By Lizbeth Diaz and Andrew Hay
MEXICO CITY/ALBUQUERQUE, N.M. (Reuters) - More than 100 members of a U.S.-Mexican community of Mormon origin have left their homes in northern Mexico after an ambush killed nine of their number, relatives said on Tuesday.
Since the massacre last week of three mothers and six children by suspected cartel gunmen, families have been streaming out of La Mora, a remote farming village in the state of Sonora, said Taylor Langford, a relative of the victims. He estimated that around 150 people had left the village, representing about 60% of the local residents.
Some of the members were leaving temporarily, others permanently, but almost all would return if security were better, said Langford, 27, who grew up in La Mora and now lives in Utah.
"It's devastating, it's a horrible feeling that our life's work, our life's savings can be taken from us like that," said Langford, who was raised in the community, which was built from the ground-up over three generations. "A lot of us are at the point where we'll leave it, we'll abandon it all for the safety of our families."
The women and children were killed after coming under fire on a remote dirt road east of La Mora, which lies 80 miles (130 km) south of the U.S.-Mexico border, as they drove in three vehicles toward the neighboring state of Chihuahua.
Three Mexicans who work with families in La Mora said only four of the community's 34 homes remain occupied.
Those who left are staying in the United States with family and friends or in a few cases, second homes.
Howard Miller, husband of Rhonita Miller LeBaron, one of the mothers killed in the attack, headed to North Dakota to be with family there, according to Rhonita's father, Adrian LeBaron.
Langford said his family has a strong presence in both the Phoenix area of Arizona and around Salt Lake City, Utah.
Some leaving La Mora are going to Colonia LeBaron, a larger community with more resources and security in neighboring Chihuahua state, said Julian LeBaron, a relative of the victims.

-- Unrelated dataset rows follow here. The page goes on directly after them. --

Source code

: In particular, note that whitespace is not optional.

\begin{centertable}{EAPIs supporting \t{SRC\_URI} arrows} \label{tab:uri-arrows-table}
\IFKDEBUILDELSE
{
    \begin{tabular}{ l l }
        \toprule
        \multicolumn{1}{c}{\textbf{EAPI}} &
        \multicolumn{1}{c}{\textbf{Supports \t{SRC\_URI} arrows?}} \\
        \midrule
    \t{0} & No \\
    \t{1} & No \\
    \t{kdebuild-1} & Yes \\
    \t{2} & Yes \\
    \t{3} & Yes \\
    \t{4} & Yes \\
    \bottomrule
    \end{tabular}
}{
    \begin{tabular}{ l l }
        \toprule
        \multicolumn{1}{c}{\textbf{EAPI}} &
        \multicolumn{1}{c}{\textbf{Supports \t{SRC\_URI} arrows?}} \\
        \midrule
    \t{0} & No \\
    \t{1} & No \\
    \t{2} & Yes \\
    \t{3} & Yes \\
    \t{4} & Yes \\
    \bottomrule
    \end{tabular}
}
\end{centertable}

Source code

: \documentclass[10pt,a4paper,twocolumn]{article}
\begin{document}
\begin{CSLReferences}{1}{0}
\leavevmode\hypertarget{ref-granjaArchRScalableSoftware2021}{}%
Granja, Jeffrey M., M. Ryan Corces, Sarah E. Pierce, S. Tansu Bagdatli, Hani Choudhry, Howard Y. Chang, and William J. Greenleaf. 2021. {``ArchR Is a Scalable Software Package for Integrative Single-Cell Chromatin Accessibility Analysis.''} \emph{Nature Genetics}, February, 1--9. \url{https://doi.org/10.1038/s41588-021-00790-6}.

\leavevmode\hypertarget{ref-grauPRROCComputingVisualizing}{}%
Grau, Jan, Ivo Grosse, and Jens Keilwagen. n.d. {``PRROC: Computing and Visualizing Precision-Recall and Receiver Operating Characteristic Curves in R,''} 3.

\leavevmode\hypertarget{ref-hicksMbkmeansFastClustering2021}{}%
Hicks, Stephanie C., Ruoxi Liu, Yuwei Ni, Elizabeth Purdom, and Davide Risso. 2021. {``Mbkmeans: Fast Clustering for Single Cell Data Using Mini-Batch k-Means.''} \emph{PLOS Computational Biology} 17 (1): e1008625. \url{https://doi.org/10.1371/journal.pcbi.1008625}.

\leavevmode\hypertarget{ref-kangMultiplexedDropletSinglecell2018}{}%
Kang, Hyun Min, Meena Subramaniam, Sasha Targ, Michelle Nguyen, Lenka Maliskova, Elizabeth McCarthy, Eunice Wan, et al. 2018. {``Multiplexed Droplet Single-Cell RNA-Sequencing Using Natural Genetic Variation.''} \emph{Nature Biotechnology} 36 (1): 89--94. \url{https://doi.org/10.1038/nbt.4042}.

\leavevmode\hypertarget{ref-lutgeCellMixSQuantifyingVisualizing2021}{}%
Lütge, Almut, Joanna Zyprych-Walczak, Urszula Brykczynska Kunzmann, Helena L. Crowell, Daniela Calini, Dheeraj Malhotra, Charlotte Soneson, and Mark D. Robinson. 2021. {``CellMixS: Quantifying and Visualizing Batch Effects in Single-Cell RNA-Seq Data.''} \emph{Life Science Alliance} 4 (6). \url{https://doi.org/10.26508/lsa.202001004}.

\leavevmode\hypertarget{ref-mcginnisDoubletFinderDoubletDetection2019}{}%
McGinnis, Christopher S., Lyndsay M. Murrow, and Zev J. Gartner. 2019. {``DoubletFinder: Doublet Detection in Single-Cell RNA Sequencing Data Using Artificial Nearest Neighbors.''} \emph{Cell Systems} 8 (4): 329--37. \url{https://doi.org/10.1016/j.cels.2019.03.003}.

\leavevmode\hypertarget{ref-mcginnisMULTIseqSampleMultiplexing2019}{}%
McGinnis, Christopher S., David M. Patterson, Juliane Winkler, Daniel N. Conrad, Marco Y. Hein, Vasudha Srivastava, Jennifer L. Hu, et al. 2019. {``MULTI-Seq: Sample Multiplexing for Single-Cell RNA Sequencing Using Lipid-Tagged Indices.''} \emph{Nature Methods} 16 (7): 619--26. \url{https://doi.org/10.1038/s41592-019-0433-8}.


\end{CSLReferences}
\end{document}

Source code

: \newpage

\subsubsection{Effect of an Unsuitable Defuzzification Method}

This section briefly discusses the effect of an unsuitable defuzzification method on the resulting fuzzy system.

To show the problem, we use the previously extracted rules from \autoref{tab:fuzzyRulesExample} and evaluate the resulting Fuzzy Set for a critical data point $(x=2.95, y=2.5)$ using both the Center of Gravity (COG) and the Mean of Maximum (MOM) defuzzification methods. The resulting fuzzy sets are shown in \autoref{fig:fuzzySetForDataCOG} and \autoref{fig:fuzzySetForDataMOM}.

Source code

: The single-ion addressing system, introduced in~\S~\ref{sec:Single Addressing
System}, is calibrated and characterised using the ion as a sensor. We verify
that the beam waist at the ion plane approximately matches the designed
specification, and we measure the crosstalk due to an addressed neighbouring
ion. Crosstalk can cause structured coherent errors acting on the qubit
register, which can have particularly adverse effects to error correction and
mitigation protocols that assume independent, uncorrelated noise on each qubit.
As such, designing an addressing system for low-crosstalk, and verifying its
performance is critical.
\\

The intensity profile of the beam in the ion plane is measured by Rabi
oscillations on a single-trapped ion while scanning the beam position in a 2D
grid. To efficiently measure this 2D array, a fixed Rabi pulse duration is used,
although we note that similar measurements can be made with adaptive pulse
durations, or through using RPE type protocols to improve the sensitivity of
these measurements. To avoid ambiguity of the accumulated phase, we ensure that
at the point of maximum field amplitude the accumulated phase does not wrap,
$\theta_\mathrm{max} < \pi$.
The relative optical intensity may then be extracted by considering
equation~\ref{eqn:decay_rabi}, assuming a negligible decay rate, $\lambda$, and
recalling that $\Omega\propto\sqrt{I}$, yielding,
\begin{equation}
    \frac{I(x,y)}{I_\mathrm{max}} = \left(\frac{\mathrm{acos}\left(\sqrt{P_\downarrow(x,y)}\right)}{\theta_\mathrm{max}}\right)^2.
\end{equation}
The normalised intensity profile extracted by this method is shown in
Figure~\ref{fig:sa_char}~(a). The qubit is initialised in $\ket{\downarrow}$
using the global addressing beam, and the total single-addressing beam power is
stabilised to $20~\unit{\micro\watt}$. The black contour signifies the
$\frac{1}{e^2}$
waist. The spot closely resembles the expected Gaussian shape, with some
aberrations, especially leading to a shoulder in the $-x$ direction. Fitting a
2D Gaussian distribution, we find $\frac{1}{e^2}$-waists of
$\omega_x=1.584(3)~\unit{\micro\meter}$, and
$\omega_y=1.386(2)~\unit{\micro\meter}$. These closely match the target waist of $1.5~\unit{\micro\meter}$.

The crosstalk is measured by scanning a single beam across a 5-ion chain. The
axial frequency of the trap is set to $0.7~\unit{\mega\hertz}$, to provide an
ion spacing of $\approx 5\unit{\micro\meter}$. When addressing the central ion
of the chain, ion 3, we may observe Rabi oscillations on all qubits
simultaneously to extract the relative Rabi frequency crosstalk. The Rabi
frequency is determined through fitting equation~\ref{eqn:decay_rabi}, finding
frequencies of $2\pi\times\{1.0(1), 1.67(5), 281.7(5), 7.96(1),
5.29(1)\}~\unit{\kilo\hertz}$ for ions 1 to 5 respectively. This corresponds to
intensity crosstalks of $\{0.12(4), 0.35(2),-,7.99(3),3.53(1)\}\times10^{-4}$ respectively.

After the massacre, U.S. President Donald Trump offered Mexico help in wiping out drug gangs. Mexico accepted, asking the Federal Bureau of Investigation to assist with the probe.
When asked about reports that a convoy of several dozen FBI vehicles had entered Mexico, Foreign Minister Marcelo Ebrard told a news conference that some experts were working in ballistics, and others were likely at work on other aspects of the case.
Ebrard said Mexico turned to the FBI due the victims' dual citizenship. The cooperation is also an opportunity for Mexico to check the origin of the guns used in the attack, he said.
The U.S. agents must work in tandem with their Mexican counterparts and will not be armed.